Relationships between methoxyindole and kynurenine pathway metabolites in plasma and urine in children suffering from febrile and epileptic seizures


Dr Darío Acuña-Castroviejo Instituto de Biotecnología, Facultad de Medicina, Avda. de Madrid 11, E-18012 Granada, Spain. Fax: 34 (9)58 246179; e-mail:



The methoxyindole pathway metabolite, melatonin (aMT), and the kynurenine pathway metabolites, kynurenic acid (KYNA), xanturenic acid (XA) and 3-hydroxyantranilic acid (3HANA) are anticonvulsants, whereas the kynurenine pathway metabolites, l-kynurenine (KYN) and 3-hydroxykynurenine (3HK), are proconvulsants. It is thought that alterations in the concentrations of these compounds may be responsible for the excitotoxic aspect of human seizures. The aim of this study was to determine whether alterations in tryptophan metabolism might be related to the occurrence and type (febrile or non-febrile) of seizures in children.

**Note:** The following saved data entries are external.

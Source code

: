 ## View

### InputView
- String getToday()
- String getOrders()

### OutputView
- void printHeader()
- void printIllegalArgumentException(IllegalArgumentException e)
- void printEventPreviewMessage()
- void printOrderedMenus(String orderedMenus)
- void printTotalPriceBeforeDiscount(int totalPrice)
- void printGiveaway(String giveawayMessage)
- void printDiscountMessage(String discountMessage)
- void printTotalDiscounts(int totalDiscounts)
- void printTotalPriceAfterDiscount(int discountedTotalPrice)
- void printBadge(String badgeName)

One hundred and eighteen children from the University of Granada Hospital were studied. They were divided into two main groups (febrile or epileptic convulsive) depending upon their clinical diagnosis. An age-, weight- and gender-matched control group was also studied. Each group was then divided into two subgroups of patients sampled between 0900 h and 2100 h (diurnal groups) and patients sampled between 2100 h and 0900 h (nocturnal groups).

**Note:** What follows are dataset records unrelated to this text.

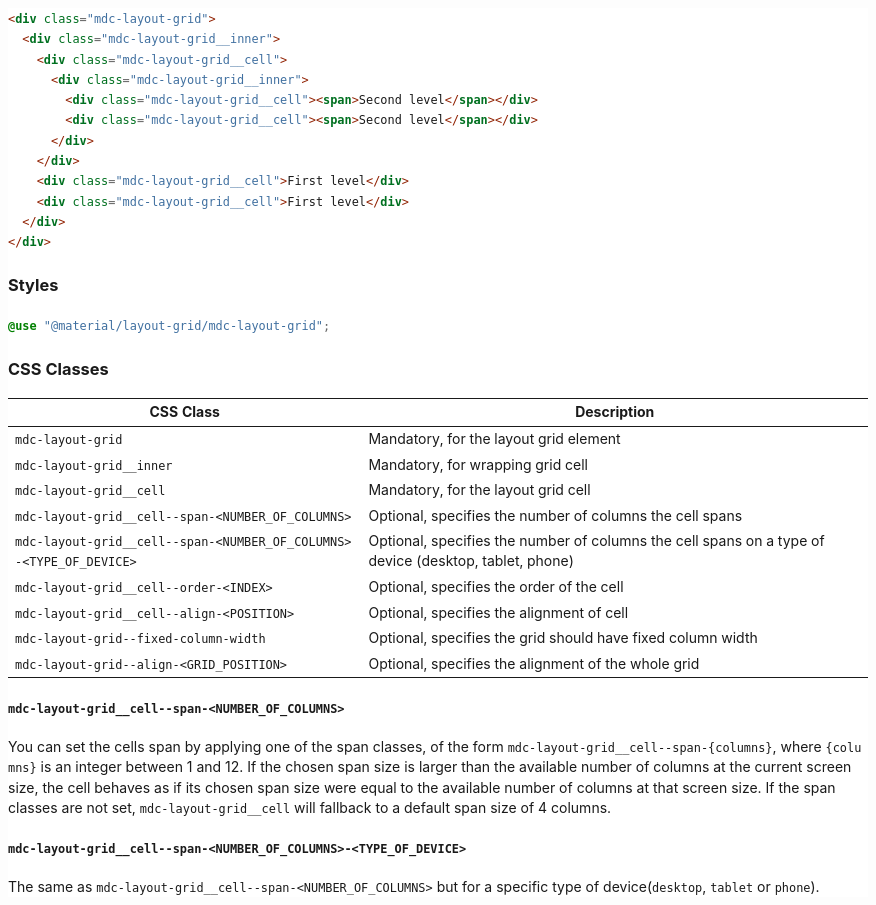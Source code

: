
 ```html
<div class="mdc-layout-grid">
  <div class="mdc-layout-grid__inner">
    <div class="mdc-layout-grid__cell">
      <div class="mdc-layout-grid__inner">
        <div class="mdc-layout-grid__cell"><span>Second level</span></div>
        <div class="mdc-layout-grid__cell"><span>Second level</span></div>
      </div>
    </div>
    <div class="mdc-layout-grid__cell">First level</div>
    <div class="mdc-layout-grid__cell">First level</div>
  </div>
</div>
```

### Styles

```scss
@use "@material/layout-grid/mdc-layout-grid";
```

### CSS Classes

| CSS Class                                                          | Description                                                                                           |
| ------------------------------------------------------------------ | ----------------------------------------------------------------------------------------------------- |
| `mdc-layout-grid`                                                  | Mandatory, for the layout grid element                                                                |
| `mdc-layout-grid__inner`                                           | Mandatory, for wrapping grid cell                                                                     |
| `mdc-layout-grid__cell`                                            | Mandatory, for the layout grid cell                                                                   |
| `mdc-layout-grid__cell--span-<NUMBER_OF_COLUMNS>`                  | Optional, specifies the number of columns the cell spans                                              |
| `mdc-layout-grid__cell--span-<NUMBER_OF_COLUMNS>-<TYPE_OF_DEVICE>` | Optional, specifies the number of columns the cell spans on a type of device (desktop, tablet, phone) |
| `mdc-layout-grid__cell--order-<INDEX>`                             | Optional, specifies the order of the cell                                                             |
| `mdc-layout-grid__cell--align-<POSITION>`                          | Optional, specifies the alignment of cell                                                             |
| `mdc-layout-grid--fixed-column-width`                              | Optional, specifies the grid should have fixed column width                                           |
| `mdc-layout-grid--align-<GRID_POSITION>`                           | Optional, specifies the alignment of the whole grid                                                   |

#### `mdc-layout-grid__cell--span-<NUMBER_OF_COLUMNS>`

You can set the cells span by applying one of the span classes, of the form `mdc-layout-grid__cell--span-{columns}`, where `{columns}` is an integer between 1 and 12. If the chosen span size is larger than the available number of columns at the current screen size, the cell behaves as if its chosen span size were equal to the available number of columns at that screen size. If the span classes are not set, `mdc-layout-grid__cell` will fallback to a default span size of 4 columns.

#### `mdc-layout-grid__cell--span-<NUMBER_OF_COLUMNS>-<TYPE_OF_DEVICE>`

The same as `mdc-layout-grid__cell--span-<NUMBER_OF_COLUMNS>` but for a specific type of device(`desktop`, `tablet` or `phone`).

Plasma melatonin was measured in samples obtained from both the diurnal and nocturnal groups. Urinary excretion of melatonin and kynurenine metabolites were measured in an aliquot of 12-h urine samples collected from both the diurnal and nocturnal groups.

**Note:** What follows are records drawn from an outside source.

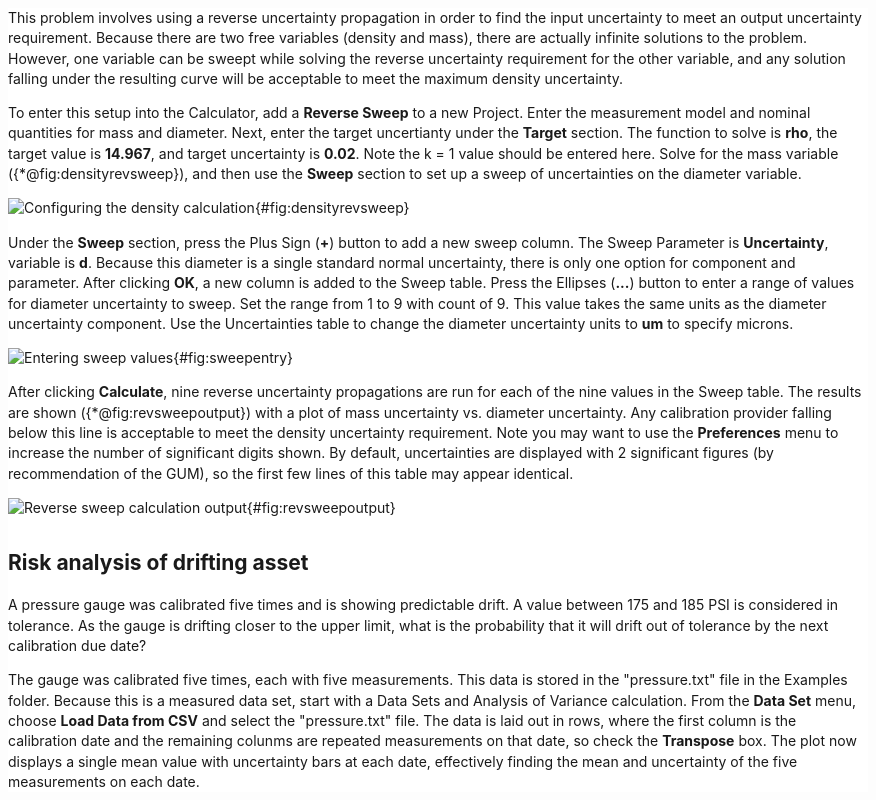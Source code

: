 This problem involves using a reverse uncertainty propagation in order to find the input uncertainty to meet an output uncertainty requirement.
Because there are two free variables (density and mass), there are actually infinite solutions to the problem.
However, one variable can be sweept while solving the reverse uncertainty requirement for the other variable, and any solution falling under the resulting curve will be acceptable to meet the maximum density uncertainty.

To enter this setup into the Calculator, add a **Reverse Sweep** to a new Project.
Enter the measurement model and nominal quantities for mass and diameter.
Next, enter the target uncertianty under the **Target** section.
The function to solve is **rho**, the target value is **14.967**, and target uncertainty is **0.02**. Note the k = 1 value should be entered here.
Solve for the mass variable ({*@fig:densityrevsweep}), and then use the **Sweep** section to set up a sweep of uncertainties on the diameter variable.

![Configuring the density calculation](figs/revswp_model.png){#fig:densityrevsweep}

Under the **Sweep** section, press the Plus Sign (**+**) button to add a new sweep column. The Sweep Parameter is **Uncertainty**, variable is **d**.
Because this diameter is a single standard normal uncertainty, there is only one option for component and parameter.
After clicking **OK**, a new column is added to the Sweep table. Press the Ellipses (**...**) button to enter a range of values for diameter uncertainty to sweep.
Set the range from 1 to 9 with count of 9.
This value takes the same units as the diameter uncertainty component. Use the Uncertainties table to change the diameter uncertainty units to **um** to specify microns.

![Entering sweep values](figs/revswp_sweep.png){#fig:sweepentry}

After clicking **Calculate**, nine reverse uncertainty propagations are run for each of the nine values in the Sweep table.
The results are shown ({*@fig:revsweepoutput}) with a plot of mass uncertainty vs. diameter uncertainty. Any calibration provider falling below this line is acceptable to meet the density uncertainty requirement.
Note you may want to use the **Preferences** menu to increase the number of significant digits shown. By default, uncertainties are displayed with 2 significant figures (by recommendation of the GUM), so the first few lines of this table may appear identical.

![Reverse sweep calculation output](figs/revswp_output.png){#fig:revsweepoutput}


## Risk analysis of drifting asset

A pressure gauge was calibrated five times and is showing predictable drift.
A value between 175 and 185 PSI is considered in tolerance.
As the gauge is drifting closer to the upper limit, what is the probability that it will drift out of tolerance by the next calibration due date?

The gauge was calibrated five times, each with five measurements. This data is stored in the "pressure.txt" file in the Examples folder.
Because this is a measured data set, start with a Data Sets and Analysis of Variance calculation.
From the **Data Set** menu, choose **Load Data from CSV** and select the "pressure.txt" file.
The data is laid out in rows, where the first column is the calibration date and the remaining colunms are repeated measurements on that date, so check the **Transpose** box.
The plot now displays a single mean value with uncertainty bars at each date, effectively finding the mean and uncertainty of the five measurements on each date.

Besides the typical circadian rhythm of melatonin we also found diurnal/nocturnal differences in the concentrations of all the kynurenines, which reached significantly higher levels during the day. In normal humans the production of methoxyindoles is lower during the day and rises at night, whereas the production of kynurenines is higher during the day and decreases at night. In patients suffering from febrile and epileptic convulsions, however, there was a significant increase in the nocturnal production of KYN, 3HK, KYNA and XA. Thus we found the circadian rhythm of kynurenines to be altered in convulsive patients. Furthermore, while the various kynurenine metabolites increased by the same amount during the night in febrile convulsive children, in epileptic children the increase in KYN and 3HK was significantly lower than the increase in KYNA and XA. During the day the proconvulsant KYN decreased significantly and the anticonvulsant XA increased in both convulsive groups. Moreover, plasma aMT increased during the day in febrile convulsive group and also during the night in both febrile and epileptic groups although showing no significant change in their urinary excretion levels.


Our results point to the existence of an imbalance in the tryptophan metabolite pathways during convulsions, blunting the normal diurnal–nocturnal rhythm of kynurenines. They also support the idea of a difference in the production of tryptophan metabolites between febrile and epileptic patients, suggesting that the tryptophan pathways follow different routes depending upon the type and duration of the convulsion.